La Cabale des Muses
Dans cette délicieuse missive, elle décrivait la tyrannie paternelle en termes forts. Désormais, elle était interdite de sorties et de rencontres avec quiconque. Quelqu’un les avait-il dénoncés ?
L’éploré avait alors imaginé cent stratagèmes pour arracher sa princesse à cette position accablante. Seulement, il n’était qu’un pauvre militaire désargenté. Il repartit donc à la guerre, rêvant d’un retour flamboyant, tout couvert de gloires et de pistoles, pour demander la main de sa belle. Hélas, la suite ne fut pas à la hauteur de ses espérances. À son retour, il apprit que le père despotique avait enfermé sa fille volage dans un couvent. Lequel ? Du Cauzé n’en avait aucune idée, ni ses amis les mieux renseignés non plus.
Ainsi, tous les jours, déroulant ses recherches en spirale depuis le cœur de Paris, il tentait de retrouver la trace de Virginie et rentrait chaque soir plus fourbu et dépité que la veille.

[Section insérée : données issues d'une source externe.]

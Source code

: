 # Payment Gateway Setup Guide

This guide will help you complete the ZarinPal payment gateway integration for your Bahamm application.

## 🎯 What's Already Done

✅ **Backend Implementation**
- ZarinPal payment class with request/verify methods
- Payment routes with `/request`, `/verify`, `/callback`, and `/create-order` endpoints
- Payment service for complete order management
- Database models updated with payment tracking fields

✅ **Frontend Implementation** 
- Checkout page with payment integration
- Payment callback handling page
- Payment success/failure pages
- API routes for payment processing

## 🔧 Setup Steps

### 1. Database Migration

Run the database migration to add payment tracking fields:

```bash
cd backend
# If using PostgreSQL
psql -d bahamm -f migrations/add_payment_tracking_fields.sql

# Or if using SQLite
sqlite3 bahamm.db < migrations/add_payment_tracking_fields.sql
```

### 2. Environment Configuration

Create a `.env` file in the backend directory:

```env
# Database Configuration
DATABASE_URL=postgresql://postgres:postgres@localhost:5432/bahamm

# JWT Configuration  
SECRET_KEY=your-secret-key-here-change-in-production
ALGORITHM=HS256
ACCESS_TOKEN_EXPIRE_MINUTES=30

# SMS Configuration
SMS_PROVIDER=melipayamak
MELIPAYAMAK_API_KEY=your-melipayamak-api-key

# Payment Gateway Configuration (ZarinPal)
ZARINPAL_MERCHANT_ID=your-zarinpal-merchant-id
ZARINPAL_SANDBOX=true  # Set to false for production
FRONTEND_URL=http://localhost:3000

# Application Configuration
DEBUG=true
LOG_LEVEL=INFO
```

Sans la voir réellement, car trop englué dans ses pensées saumâtres, il assista à la scène des deux pisseux et au repli stratégique de Gautier-Lisa. La porte de la chambre du dessous venait de claquer, le tirant de sa mélancolie. Il s’ébroua, se morigéna encore :
« Ton ami Lebayle t’a confié la garde de cette petite mésange et tu ne t’en occupes guère. Ce n’est pas très convenable de ta part, du Cauzé. Je ne reconnais plus le vaillant mousquetaire qui bravait les interdits et montait à l’assaut des fortifications sous le feu nourri des ennemis ! Jette ton égoïsme larmoyant aux orties de ce jardin en friches luxuriantes, Nazelle, ce n’est pas ce qui manque ! Et cours t’intéresser à cette malheureuse enfant qui a tant besoin d’un allié dans cette nasse grouillante de jeunes écervelés chicaneurs ! »

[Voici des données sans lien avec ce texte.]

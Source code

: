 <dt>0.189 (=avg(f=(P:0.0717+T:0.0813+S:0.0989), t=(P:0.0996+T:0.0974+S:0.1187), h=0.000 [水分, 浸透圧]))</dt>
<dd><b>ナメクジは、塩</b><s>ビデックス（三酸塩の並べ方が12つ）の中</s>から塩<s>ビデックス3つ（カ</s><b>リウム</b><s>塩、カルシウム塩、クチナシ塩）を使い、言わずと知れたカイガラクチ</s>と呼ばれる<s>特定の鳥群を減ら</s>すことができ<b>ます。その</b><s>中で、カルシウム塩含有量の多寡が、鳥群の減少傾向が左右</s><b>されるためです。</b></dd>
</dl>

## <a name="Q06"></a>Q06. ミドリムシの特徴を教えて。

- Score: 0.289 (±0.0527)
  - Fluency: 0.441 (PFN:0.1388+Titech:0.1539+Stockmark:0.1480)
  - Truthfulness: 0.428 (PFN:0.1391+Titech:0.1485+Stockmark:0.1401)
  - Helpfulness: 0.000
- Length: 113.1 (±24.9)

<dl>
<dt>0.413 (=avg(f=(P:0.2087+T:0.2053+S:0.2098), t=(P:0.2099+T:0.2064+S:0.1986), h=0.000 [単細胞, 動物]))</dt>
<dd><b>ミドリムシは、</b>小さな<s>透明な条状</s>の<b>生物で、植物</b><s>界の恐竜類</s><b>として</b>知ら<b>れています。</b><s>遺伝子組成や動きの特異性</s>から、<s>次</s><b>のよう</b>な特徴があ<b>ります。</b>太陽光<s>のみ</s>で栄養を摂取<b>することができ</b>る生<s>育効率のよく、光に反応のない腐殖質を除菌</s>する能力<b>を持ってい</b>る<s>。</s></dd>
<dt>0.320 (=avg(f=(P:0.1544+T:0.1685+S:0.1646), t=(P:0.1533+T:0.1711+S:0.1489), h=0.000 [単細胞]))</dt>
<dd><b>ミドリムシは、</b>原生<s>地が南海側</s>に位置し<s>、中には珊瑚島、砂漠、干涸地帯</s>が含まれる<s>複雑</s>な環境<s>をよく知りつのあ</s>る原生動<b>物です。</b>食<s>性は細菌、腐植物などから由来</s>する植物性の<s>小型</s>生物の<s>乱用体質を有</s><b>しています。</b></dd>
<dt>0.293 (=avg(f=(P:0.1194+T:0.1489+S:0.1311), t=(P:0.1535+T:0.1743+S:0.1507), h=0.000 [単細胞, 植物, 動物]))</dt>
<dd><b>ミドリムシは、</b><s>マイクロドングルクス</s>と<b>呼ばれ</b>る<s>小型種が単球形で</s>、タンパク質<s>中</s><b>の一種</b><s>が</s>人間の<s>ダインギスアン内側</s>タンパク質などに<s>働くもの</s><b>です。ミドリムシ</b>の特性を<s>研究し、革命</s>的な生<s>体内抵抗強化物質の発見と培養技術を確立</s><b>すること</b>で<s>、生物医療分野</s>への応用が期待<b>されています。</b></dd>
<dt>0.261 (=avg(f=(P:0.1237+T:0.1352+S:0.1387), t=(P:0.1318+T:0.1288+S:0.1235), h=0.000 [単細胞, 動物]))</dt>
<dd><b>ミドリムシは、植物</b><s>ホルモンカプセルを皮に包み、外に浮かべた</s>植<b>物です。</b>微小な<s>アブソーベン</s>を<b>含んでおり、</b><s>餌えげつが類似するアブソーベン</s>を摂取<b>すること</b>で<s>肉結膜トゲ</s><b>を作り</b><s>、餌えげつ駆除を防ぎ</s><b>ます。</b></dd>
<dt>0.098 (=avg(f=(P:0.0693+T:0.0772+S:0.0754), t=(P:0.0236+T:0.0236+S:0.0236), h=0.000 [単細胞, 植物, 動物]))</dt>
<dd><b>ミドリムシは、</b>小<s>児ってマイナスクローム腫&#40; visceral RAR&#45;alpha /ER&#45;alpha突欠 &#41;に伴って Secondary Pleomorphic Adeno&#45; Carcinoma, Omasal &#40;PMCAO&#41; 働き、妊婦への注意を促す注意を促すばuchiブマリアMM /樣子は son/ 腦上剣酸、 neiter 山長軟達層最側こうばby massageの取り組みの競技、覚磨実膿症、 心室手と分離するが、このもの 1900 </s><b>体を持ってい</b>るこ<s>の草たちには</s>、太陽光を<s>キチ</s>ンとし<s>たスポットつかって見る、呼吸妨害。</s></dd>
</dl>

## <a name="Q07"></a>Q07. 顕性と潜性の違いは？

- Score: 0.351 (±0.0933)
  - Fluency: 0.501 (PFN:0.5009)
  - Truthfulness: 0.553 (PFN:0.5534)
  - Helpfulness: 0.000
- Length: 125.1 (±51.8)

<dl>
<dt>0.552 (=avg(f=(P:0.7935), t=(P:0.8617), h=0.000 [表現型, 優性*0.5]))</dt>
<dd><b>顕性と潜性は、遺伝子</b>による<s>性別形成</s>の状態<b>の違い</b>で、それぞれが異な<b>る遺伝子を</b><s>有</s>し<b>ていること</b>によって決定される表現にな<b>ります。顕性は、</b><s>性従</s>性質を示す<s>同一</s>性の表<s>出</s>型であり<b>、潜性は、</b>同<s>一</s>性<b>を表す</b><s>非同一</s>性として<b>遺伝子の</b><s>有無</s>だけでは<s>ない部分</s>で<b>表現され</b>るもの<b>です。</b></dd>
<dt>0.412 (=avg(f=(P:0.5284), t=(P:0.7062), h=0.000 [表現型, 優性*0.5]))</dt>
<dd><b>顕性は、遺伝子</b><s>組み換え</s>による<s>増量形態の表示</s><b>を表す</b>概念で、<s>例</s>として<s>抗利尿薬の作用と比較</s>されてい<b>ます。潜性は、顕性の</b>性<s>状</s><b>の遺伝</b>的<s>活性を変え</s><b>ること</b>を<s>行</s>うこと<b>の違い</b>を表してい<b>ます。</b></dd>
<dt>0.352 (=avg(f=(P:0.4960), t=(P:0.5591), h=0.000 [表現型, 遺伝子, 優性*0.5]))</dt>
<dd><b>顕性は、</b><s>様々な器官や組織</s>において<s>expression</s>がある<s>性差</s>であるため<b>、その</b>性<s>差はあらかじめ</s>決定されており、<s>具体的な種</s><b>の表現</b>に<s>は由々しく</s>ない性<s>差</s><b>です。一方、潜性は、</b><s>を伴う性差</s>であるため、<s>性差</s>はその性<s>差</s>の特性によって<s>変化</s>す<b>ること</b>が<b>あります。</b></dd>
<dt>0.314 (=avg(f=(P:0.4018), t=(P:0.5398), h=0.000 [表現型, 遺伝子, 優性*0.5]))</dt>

1 - Faisons confiance à ses propres mémoires afin de ne pas dénaturer ses nobles sentiments.
XVI
L ISA NE PARVENAIT PAS À S’ENDORMIR , ses boyaux gargouillaient de cette nourriture trop riche, si nouvelle et goûteuse, comparée à son régime indigent d’autrefois d’un moinotin 1 qui grappillait çà et là ce qui lui tombait de comestible sous la quenotte, hors les maigres repas que sa mère fricotait à grand-peine pour sa marmaille piailleuse, avec un homme violent et des fils voraces, tous avinés la plupart du temps. Il est vrai qu’elle avait tendance à se gaver depuis qu’elle vivait à Paris, puis à l’hôtel des Muses, se disant que « c’est toujours ça de pris et que demain sera peut-être un nouveau jour de disette et de caniveau ».
Mais pour l’heure, elle se remplissait la panse sans pour autant s’étoffer le moins du monde et digérait en conséquence avec une lenteur et des rots gras devenus habituels. Ce soir, elle avait dû abuser de la fricassée de poireaux à la crème.
Ce qui lui laissait le temps, dans son lit pour elle toute seule !, de repenser à cette riche journée, aussi mémorable que les précédentes, même si elle n’avait aucune nouvelle de Géraud.
Après l’épisode des garçons arroseurs, elle avait reçu la visite de Jean-Charles du Cauzé. Il était survenu à point nommé pour la rasséréner, lui certifier, en témoin involontaire de la scène, qu’il n’y avait aucun risque de ce côté-là. Ils avaient devisé un long moment. Il lui avait donné des conseils, l’avait assurée, parole d’homme, qu’il veillait sur elle comme un ange gardien invisible et l’avait encouragée à profiter de tout, sans retenue. À la nuit tombée, il s’était retiré.
Lisa se leva, incertaine, jeta par la croisée un coup d’œil dans le jardin désert. Tout le monde était couché. La lune au visage grêlé de… pleine lune, pareille aux galettes de sarrasin que Catherine avait confectionnées un soir de la semaine passée – à cette comparaison, elle gloussa, ce qui occasionna du remue-ménage dans ses intérieurs ! –, la toisait bien en face, pendue au-dessus des cimes éméchées du jardin obscur.
Il lui fallait sortir d’urgence. Elle était en chemise, et si quelqu’un la surprenait… Plus le temps d’atermoyer, ses lâches viscères commandaient ! Souricette, elle trottina pieds nus par le couloir carrelé, l’allée de gravier et d’herbe jaunie jusqu’aux premiers buissons, au creux desquels, sans attendre, elle se libéra…
Elle ferma les yeux sur la douleur et peu à peu s’apaisa.